Drop every picture and give the entries back exactly.

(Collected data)
————————
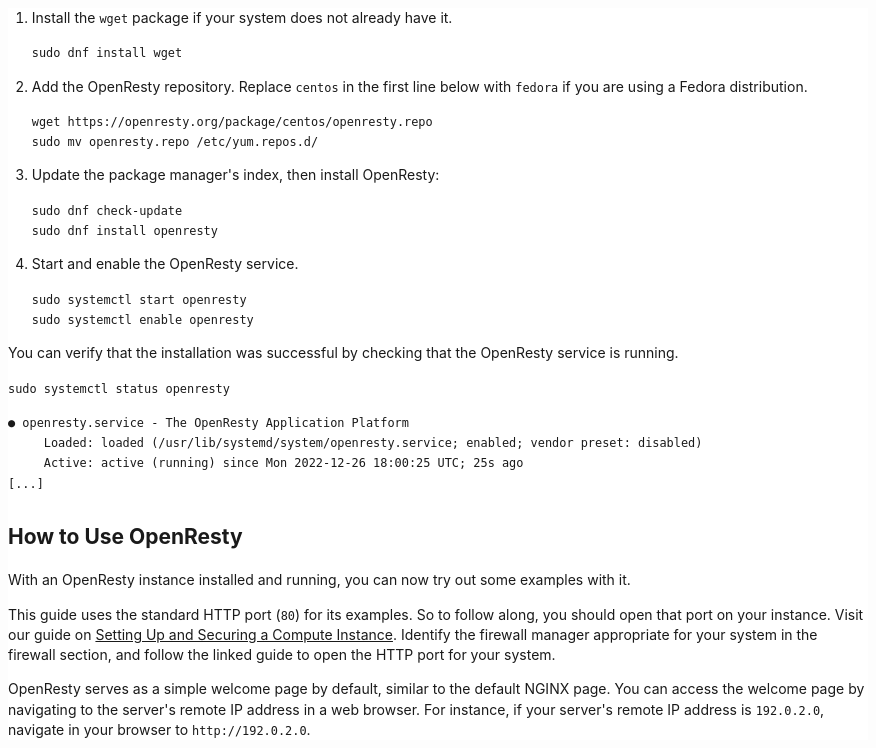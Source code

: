 1. Install the `wget` package if your system does not already have it.

    ```command
    sudo dnf install wget
    ```

1. Add the OpenResty repository. Replace `centos` in the first line below with `fedora` if you are using a Fedora distribution.

    ```command
    wget https://openresty.org/package/centos/openresty.repo
    sudo mv openresty.repo /etc/yum.repos.d/
    ```

1. Update the package manager's index, then install OpenResty:

    ```command
    sudo dnf check-update
    sudo dnf install openresty
    ```

1. Start and enable the OpenResty service.

    ```command
    sudo systemctl start openresty
    sudo systemctl enable openresty
    ```

You can verify that the installation was successful by checking that the OpenResty service is running.

```command
sudo systemctl status openresty
```

```output
● openresty.service - The OpenResty Application Platform
     Loaded: loaded (/usr/lib/systemd/system/openresty.service; enabled; vendor preset: disabled)
     Active: active (running) since Mon 2022-12-26 18:00:25 UTC; 25s ago
[...]
```

## How to Use OpenResty

With an OpenResty instance installed and running, you can now try out some examples with it.

This guide uses the standard HTTP port (`80`) for its examples. So to follow along, you should open that port on your instance. Visit our guide on [Setting Up and Securing a Compute Instance](/docs/guides/set-up-and-secure/#configure-a-firewall). Identify the firewall manager appropriate for your system in the firewall section, and follow the linked guide to open the HTTP port for your system.

OpenResty serves as a simple welcome page by default, similar to the default NGINX page. You can access the welcome page by navigating to the server's remote IP address in a web browser. For instance, if your server's remote IP address is `192.0.2.0`, navigate in your browser to `http://192.0.2.0`.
————————
_Answer to this problem_
Source code

: 1. Install the `wget` package if your system does not already have it.

    ```command
    sudo dnf install wget
    ```

1. Add the OpenResty repository. Replace `centos` in the first line below with `fedora` if you are using a Fedora distribution.

    ```command
    wget https://openresty.org/package/centos/openresty.repo
    sudo mv openresty.repo /etc/yum.repos.d/
    ```

1. Update the package manager's index, then install OpenResty:

    ```command
    sudo dnf check-update
    sudo dnf install openresty
    ```

1. Start and enable the OpenResty service.

    ```command
    sudo systemctl start openresty
    sudo systemctl enable openresty
    ```

You can verify that the installation was successful by checking that the OpenResty service is running.

```command
sudo systemctl status openresty
```

```output
● openresty.service - The OpenResty Application Platform
     Loaded: loaded (/usr/lib/systemd/system/openresty.service; enabled; vendor preset: disabled)
     Active: active (running) since Mon 2022-12-26 18:00:25 UTC; 25s ago
[...]
```

## How to Use OpenResty

With an OpenResty instance installed and running, you can now try out some examples with it.

This guide uses the standard HTTP port (`80`) for its examples. So to follow along, you should open that port on your instance. Visit our guide on [Setting Up and Securing a Compute Instance](/docs/guides/set-up-and-secure/#configure-a-firewall). Identify the firewall manager appropriate for your system in the firewall section, and follow the linked guide to open the HTTP port for your system.

OpenResty serves as a simple welcome page by default, similar to the default NGINX page. You can access the welcome page by navigating to the server's remote IP address in a web browser. For instance, if your server's remote IP address is `192.0.2.0`, navigate in your browser to `http://192.0.2.0`.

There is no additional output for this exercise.